## The task
The result should be the listing below restated word for word, with images left out.

(Beginning of Exercise materials)

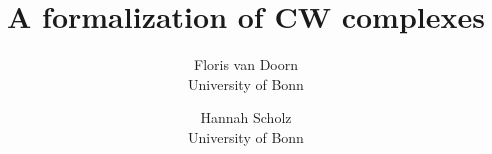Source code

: \documentclass{article}
\title{A formalization of CW complexes}
\author{Floris van Doorn \\University of Bonn \and Hannah Scholz\\ University of Bonn}
\theoremstyle{definition}
\theoremstyle{plain}
\begin{document}
\maketitle
\tableofcontents        %

\clearpage
















\clearpage
\nocite{*}              %
\printbibliography      %
\end{document}
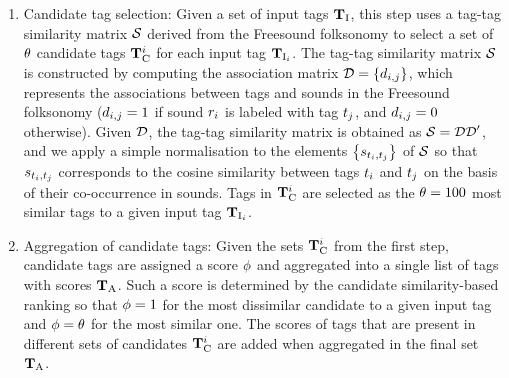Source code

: \begin{enumerate}
\item Candidate tag selection: Given a set of input tags $\mathbf{T}_{\text{I}}$, this step uses a tag-tag similarity matrix $\mathcal{S}$ derived from the Freesound folksonomy to select a set of $\theta$ candidate tags $\mathbf{T}_{\text{C}}^i$ for each input tag $\mathbf{T}_{\text{I}_i}$. The tag-tag similarity matrix $\mathcal{S}$ is constructed by computing the association matrix $\mathcal{D} = \left\{ d_{i,j} \right\}$, which represents the associations between tags and sounds in the Freesound folksonomy ($d_{i,j} = 1$ if sound $r_i$ is labeled with tag $t_j$, and $d_{i,j} = 0$ otherwise). %
Given $\mathcal{D}$, the tag-tag similarity matrix is obtained as $\mathcal{S} = \mathcal{DD}'$, and we apply a simple normalisation to the elements $\left\{ s_{t_i,t_j} \right\}$ of $\mathcal{S}$ so that $s_{t_i,t_j}$ corresponds to the cosine similarity between tags $t_i$ and $t_j$ on the basis of their co-occurrence in sounds. Tags in $\mathbf{T}_{\text{C}}^i$ are selected as the $\theta=100$ most similar tags to a given input tag $\mathbf{T}_{\text{I}_i}$.

\item Aggregation of candidate tags: Given the sets $\mathbf{T}_{\text{C}}^i$ from the first step, candidate tags are assigned a score $\phi$ and aggregated into a single list of tags with scores $\mathbf{T}_{\text{A}}$. Such a score is determined by the candidate similarity-based ranking so that $\phi=1$ for the most dissimilar candidate to a given input tag and $\phi=\theta$ for the most similar one. The scores of tags that are present in different sets of candidates $\mathbf{T}_{\text{C}}^i$ are added when aggregated in the final set $\mathbf{T}_{\text{A}}$.


\end{enumerate}
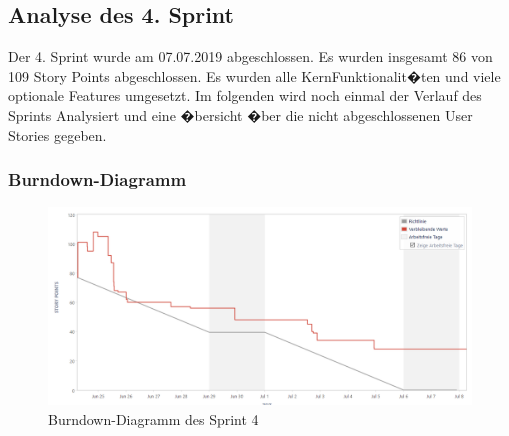 \documentclass[12pt, titlepage]{scrartcl}
\begin{document}
		\subsection{Analyse des 4. Sprint}
			Der 4. Sprint wurde am 07.07.2019 abgeschlossen. Es wurden insgesamt 86 von 109 Story Points abgeschlossen. Es wurden alle KernFunktionalit�ten und viele optionale Features umgesetzt. Im folgenden wird noch einmal der Verlauf des Sprints Analysiert und eine �bersicht �ber die nicht abgeschlossenen User Stories gegeben. 
		
			\subsubsection{Burndown-Diagramm}
		
			\begin{figure}[H] 
				\centering
				\includegraphics[width=1\textwidth]{BurndownChart_Sprint4.PNG}
				\caption{Burndown-Diagramm des Sprint 4}
				\label{BurndownSprint4}
			\end{figure}
\end{document}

(End of Exercise materials)

## Task result
Source code

: \documentclass{article}
\title{A formalization of CW complexes}
\author{Floris van Doorn \\University of Bonn \and Hannah Scholz\\ University of Bonn}
\theoremstyle{definition}
\theoremstyle{plain}
\begin{document}
\maketitle
\tableofcontents        %

\clearpage
















\clearpage
\nocite{*}              %
\printbibliography      %
\end{document}
Source code

: \begin{enumerate}
\item Candidate tag selection: Given a set of input tags $\mathbf{T}_{\text{I}}$, this step uses a tag-tag similarity matrix $\mathcal{S}$ derived from the Freesound folksonomy to select a set of $\theta$ candidate tags $\mathbf{T}_{\text{C}}^i$ for each input tag $\mathbf{T}_{\text{I}_i}$. The tag-tag similarity matrix $\mathcal{S}$ is constructed by computing the association matrix $\mathcal{D} = \left\{ d_{i,j} \right\}$, which represents the associations between tags and sounds in the Freesound folksonomy ($d_{i,j} = 1$ if sound $r_i$ is labeled with tag $t_j$, and $d_{i,j} = 0$ otherwise). %
Given $\mathcal{D}$, the tag-tag similarity matrix is obtained as $\mathcal{S} = \mathcal{DD}'$, and we apply a simple normalisation to the elements $\left\{ s_{t_i,t_j} \right\}$ of $\mathcal{S}$ so that $s_{t_i,t_j}$ corresponds to the cosine similarity between tags $t_i$ and $t_j$ on the basis of their co-occurrence in sounds. Tags in $\mathbf{T}_{\text{C}}^i$ are selected as the $\theta=100$ most similar tags to a given input tag $\mathbf{T}_{\text{I}_i}$.

\item Aggregation of candidate tags: Given the sets $\mathbf{T}_{\text{C}}^i$ from the first step, candidate tags are assigned a score $\phi$ and aggregated into a single list of tags with scores $\mathbf{T}_{\text{A}}$. Such a score is determined by the candidate similarity-based ranking so that $\phi=1$ for the most dissimilar candidate to a given input tag and $\phi=\theta$ for the most similar one. The scores of tags that are present in different sets of candidates $\mathbf{T}_{\text{C}}^i$ are added when aggregated in the final set $\mathbf{T}_{\text{A}}$.


\end{enumerate}
 \documentclass[12pt, titlepage]{scrartcl}
\begin{document}
		\subsection{Analyse des 4. Sprint}
			Der 4. Sprint wurde am 07.07.2019 abgeschlossen. Es wurden insgesamt 86 von 109 Story Points abgeschlossen. Es wurden alle KernFunktionalit�ten und viele optionale Features umgesetzt. Im folgenden wird noch einmal der Verlauf des Sprints Analysiert und eine �bersicht �ber die nicht abgeschlossenen User Stories gegeben. 
		
			\subsubsection{Burndown-Diagramm}
		
			\begin{figure}[H] 
				\centering
				\includegraphics[width=1\textwidth]{BurndownChart_Sprint4.PNG}
				\caption{Burndown-Diagramm des Sprint 4}
				\label{BurndownSprint4}
			\end{figure}
\end{document}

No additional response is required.